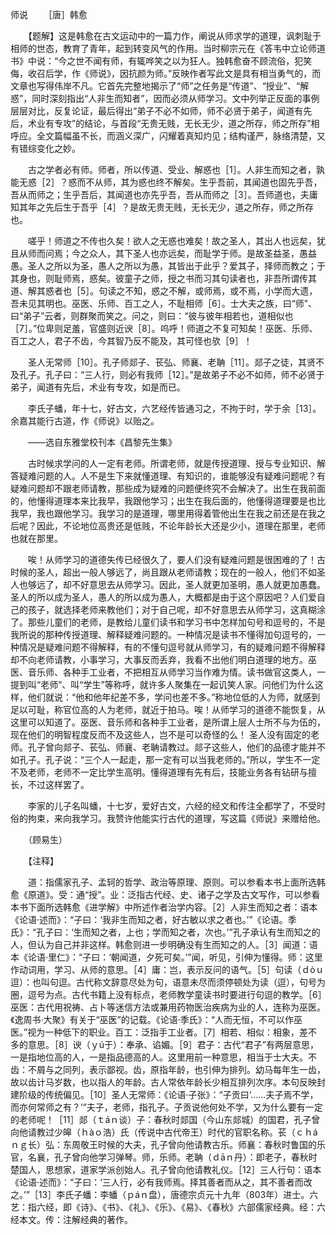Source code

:师说
　　［唐］韩愈

　　【题解】这是韩愈在古文运动中的一篇力作，阐说从师求学的道理，讽刺耻于相师的世态，教育了青年，起到转变风气的作用。当时柳宗元在《答韦中立论师道书》中说：“今之世不闻有师，有辄哗笑之以为狂人。独韩愈奋不顾流俗，犯笑侮，收召后学，作《师说》，因抗颜为师。”反映作者写此文是具有相当勇气的，而文章也写得伟岸不凡。它首先完整地揭示了“师”之任务是“传道”、“授业”、“解惑”，同时深刻指出“人非生而知者”，因而必须从师学习。文中列举正反面的事例层层对比，反复论证，最后得出“弟子不必不如师，师不必贤于弟子，闻道有先后，术业有专攻”的结论，与首段“无贵无贱，无长无少，道之所存，师之所存”相呼应。全文篇幅虽不长，而涵义深广，闪耀着真知灼见；结构谨严，脉络清楚，又有错综变化之妙。　　

　　古之学者必有师。师者，所以传道、受业、解惑也［1］。人非生而知之者，孰能无惑［2］？惑而不从师，其为惑也终不解矣。生乎吾前，其闻道也固先乎吾，吾从而师之；生乎吾后，其闻道也亦先乎吾，吾从而师之［3］。吾师道也，夫庸知其年之先后生于吾乎［4］？是故无贵无贱，无长无少，道之所存，师之所存也。

　　嗟乎！师道之不传也久矣！欲人之无惑也难矣！故之圣人，其出人也远矣，犹且从师而问焉；今之众人，其下圣人也亦远矣，而耻学于师。是故圣益圣，愚益愚。圣人之所以为圣，愚人之所以为愚，其皆出于此乎？爱其子，择师而教之；于其身也，则耻师焉，惑矣。彼童子之师，授之书而习其句读者也，非吾所谓传其道、解其惑者也［5］。句读之不知，惑之不解，或师焉，或不焉，小学而大遗，吾未见其明也。巫医、乐师、百工之人，不耻相师［6］。士大夫之族，曰“师”、曰“弟子”云者，则群聚而笑之。问之，则曰：“彼与彼年相若也，道相似也［7］。”位卑则足羞，官盛则近谀［8］。呜呼！师道之不复可知矣！巫医、乐师、百工之人，君子不齿，今其智乃反不能及，其可怪也欤［9］！

　　圣人无常师［10］。孔子师郯子、苌弘、师襄、老聃［11］。郯子之徒，其贤不及孔子。孔子曰：“三人行，则必有我师［12］。”是故弟子不必不如师，师不必贤于弟子，闻道有先后，术业有专攻，如是而已。

　　李氏子蟠，年十七，好古文，六艺经传皆通习之，不拘于时，学于余［13］。余嘉其能行古道，作《师说》以贻之。

　　——选自东雅堂校刊本《昌黎先生集》

　　古时候求学问的人一定有老师。所谓老师，就是传授道理、授与专业知识、解答疑难问题的人。人不是生下来就懂道理、有知识的，谁能够没有疑难问题呢？有疑难问题却不跟老师请教，那些成为疑难的问题便终究不会解决了。出生在我前面的，他懂得道理本来比我早，我跟他学习；出生在我后面的，他懂得道理要是也比我早，我也跟他学习。我学习的是道理，哪里用得着管他出生在我之前还是在我之后呢？因此，不论地位高贵还是低贱，不论年龄长大还是少小，道理在那里，老师也就在那里。

　　唉！从师学习的道德失传已经很久了，要人们没有疑难问题是很困难的了！古时候的圣人，超出一般人够远了，尚且跟从老师请教；现在的一般人，他们不如圣人也够远了，却不好意思去从师学习。因此，圣人就更加圣明，愚人就更加愚蠢。圣人的所以成为圣人，愚人的所以成为愚人，大概都是由于这个原因吧？人们爱自己的孩子，就选择老师来教他们；对于自己呢，却不好意思去从师学习，这真糊涂了。那些儿童们的老师，是教给儿童们读书和学习书中怎样加句号和逗号的，不是我所说的那种传授道理、解释疑难问题的。一种情况是读书不懂得加句逗号的，一种情况是疑难问题不得解释，有的不懂句逗号就从师学习，有的疑难问题不得解释却不向老师请教，小事学习，大事反而丢弃，我看不出他们明白道理的地方。巫医、音乐师、各种手工业者，不把相互从师学习当作难为情。读书做官这类人，一提到叫“老师”、叫“学生”等称呼，就许多人聚集在一起讥笑人家。问他们为什么这样，他们就说：“他和他年纪差不多，学问也差不多。”称地位低的人为师，就感到足以可耻，称官位高的人为老师，就近于拍马。唉！从师学习的道德不能恢复，从这里可以知道了。巫医、音乐师和各种手工业者，是所谓上层人士所不与为伍的，现在他们的明智程度反而不及这些人，岂不是可以奇怪的么！ 圣人没有固定的老师。孔子曾向郯子、苌弘、师襄、老聃请教过。郯子这些人，他们的品德才能并不如孔子。孔子说：“三个人一起走，那一定有可以当我老师的。”所以，学生不一定不及老师，老师不一定比学生高明。懂得道理有先有后，技能业务各有钻研与擅长，不过这样罢了。

　　李家的儿子名叫蟠，十七岁，爱好古文，六经的经文和传注全都学了，不受时俗的拘束，来向我学习。我赞许他能实行古代的道理，写这篇《师说》来赠给他。

　　（顾易生） 

　　【注释】

　　道：指儒家孔子、孟轲的哲学、政治等原理、原则。可以参看本书上面所选韩愈《原道》。受：通“授”。业：泛指古代经、史、诸子之学及古文写作，可以参看本书下面所选韩愈《进学解》中所述作者治学内容。［2］人非生而知之者：语本《论语·述而》：“子曰：‘我非生而知之者，好古敏以求之者也。’”《论语。季氏》：“孔子曰：‘生而知之者，上也；学而知之者，次也。’”孔子承认有生而知之的人，但认为自己并非这样。韩愈则进一步明确没有生而知之的人。［3］闻道：语本《论语·里仁》：“子曰：‘朝闻道，夕死可矣。’”闻，听见，引伸为懂得。师：这里作动词用，学习、从师的意思。［4］庸：岂，表示反问的语气。［5］句读（ｄòｕ逗）：也叫句逗。古代称文辞意尽处为句，语意未尽而须停顿处为读（逗），句号为圈，逗号为点。古代书籍上没有标点，老师教学童读书时要进行句逗的教学。［6］巫医：古代用祝祷、占卜等迷信方法或兼用药物医治疾病为业的人，连称为巫医。《逸周书·大聚》有关于“巫医”的记载。《论语·季氏》：“人而无恒，不可以作巫医。”视为一种低下的职业。百工：泛指手工业者。［7］相若、相似：相象，差不多的意思。［8］谀（ｙú于）：奉承、谄媚。［9］君子：古代“君子”有两层意思，一是指地位高的人，一是指品德高的人。这里用前一种意思，相当于士大夫。不齿：不屑与之同列，表示鄙视。齿，原指年龄，也引伸为排列。幼马每年生一齿，故以齿计马岁数，也以指人的年龄。古人常依年龄长少相互排列次序。本句反映封建阶级的传统偏见。［10］圣人无常师：《论语·子张》：“子贡曰‘……夫子焉不学，而亦何常师之有？’”夫子，老师，指孔子。子贡说他何处不学，又为什么要有一定的老师呢！［11］郯（ｔáｎ谈）子：春秋时郯国（今山东郯城）的国君，孔子曾向他请教过少皞（ｈàｏ浩）氏（传说中古代帝王）时代的官职名称。苌（ｃｈáｎｇ长）弘：东周敬王时候的大夫，孔子曾向他请教古乐。师襄：春秋时鲁国的乐官，名襄，孔子曾向他学习弹琴。师，乐师。老聃（ｄāｎ丹）：即老子，春秋时楚国人，思想家，道家学派创始人。孔子曾向他请教礼仪。［12］三人行句：语本《论语·述而》：“子曰：‘三人行，必有我师焉。择其善者而从之，其不善者而改之。’”［13］李氏子蟠：李蟠（ｐáｎ盘），唐德宗贞元十九年（803年）进士。六艺：指六经，即《诗》、《书》、《礼》、《乐》、《易》、《春秋》六部儒家经典。经：六经本文。传：注解经典的著作。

#####

* Work item: Where in the listing does the string "李氏子蟠" appear? Copy every line that has it.

* Your response:
　　李氏子蟠，年十七，好古文，六艺经传皆通习之，不拘于时，学于余［13］。余嘉其能行古道，作《师说》以贻之。
　　道：指儒家孔子、孟轲的哲学、政治等原理、原则。可以参看本书上面所选韩愈《原道》。受：通“授”。业：泛指古代经、史、诸子之学及古文写作，可以参看本书下面所选韩愈《进学解》中所述作者治学内容。［2］人非生而知之者：语本《论语·述而》：“子曰：‘我非生而知之者，好古敏以求之者也。’”《论语。季氏》：“孔子曰：‘生而知之者，上也；学而知之者，次也。’”孔子承认有生而知之的人，但认为自己并非这样。韩愈则进一步明确没有生而知之的人。［3］闻道：语本《论语·里仁》：“子曰：‘朝闻道，夕死可矣。’”闻，听见，引伸为懂得。师：这里作动词用，学习、从师的意思。［4］庸：岂，表示反问的语气。［5］句读（ｄòｕ逗）：也叫句逗。古代称文辞意尽处为句，语意未尽而须停顿处为读（逗），句号为圈，逗号为点。古代书籍上没有标点，老师教学童读书时要进行句逗的教学。［6］巫医：古代用祝祷、占卜等迷信方法或兼用药物医治疾病为业的人，连称为巫医。《逸周书·大聚》有关于“巫医”的记载。《论语·季氏》：“人而无恒，不可以作巫医。”视为一种低下的职业。百工：泛指手工业者。［7］相若、相似：相象，差不多的意思。［8］谀（ｙú于）：奉承、谄媚。［9］君子：古代“君子”有两层意思，一是指地位高的人，一是指品德高的人。这里用前一种意思，相当于士大夫。不齿：不屑与之同列，表示鄙视。齿，原指年龄，也引伸为排列。幼马每年生一齿，故以齿计马岁数，也以指人的年龄。古人常依年龄长少相互排列次序。本句反映封建阶级的传统偏见。［10］圣人无常师：《论语·子张》：“子贡曰‘……夫子焉不学，而亦何常师之有？’”夫子，老师，指孔子。子贡说他何处不学，又为什么要有一定的老师呢！［11］郯（ｔáｎ谈）子：春秋时郯国（今山东郯城）的国君，孔子曾向他请教过少皞（ｈàｏ浩）氏（传说中古代帝王）时代的官职名称。苌（ｃｈáｎｇ长）弘：东周敬王时候的大夫，孔子曾向他请教古乐。师襄：春秋时鲁国的乐官，名襄，孔子曾向他学习弹琴。师，乐师。老聃（ｄāｎ丹）：即老子，春秋时楚国人，思想家，道家学派创始人。孔子曾向他请教礼仪。［12］三人行句：语本《论语·述而》：“子曰：‘三人行，必有我师焉。择其善者而从之，其不善者而改之。’”［13］李氏子蟠：李蟠（ｐáｎ盘），唐德宗贞元十九年（803年）进士。六艺：指六经，即《诗》、《书》、《礼》、《乐》、《易》、《春秋》六部儒家经典。经：六经本文。传：注解经典的著作。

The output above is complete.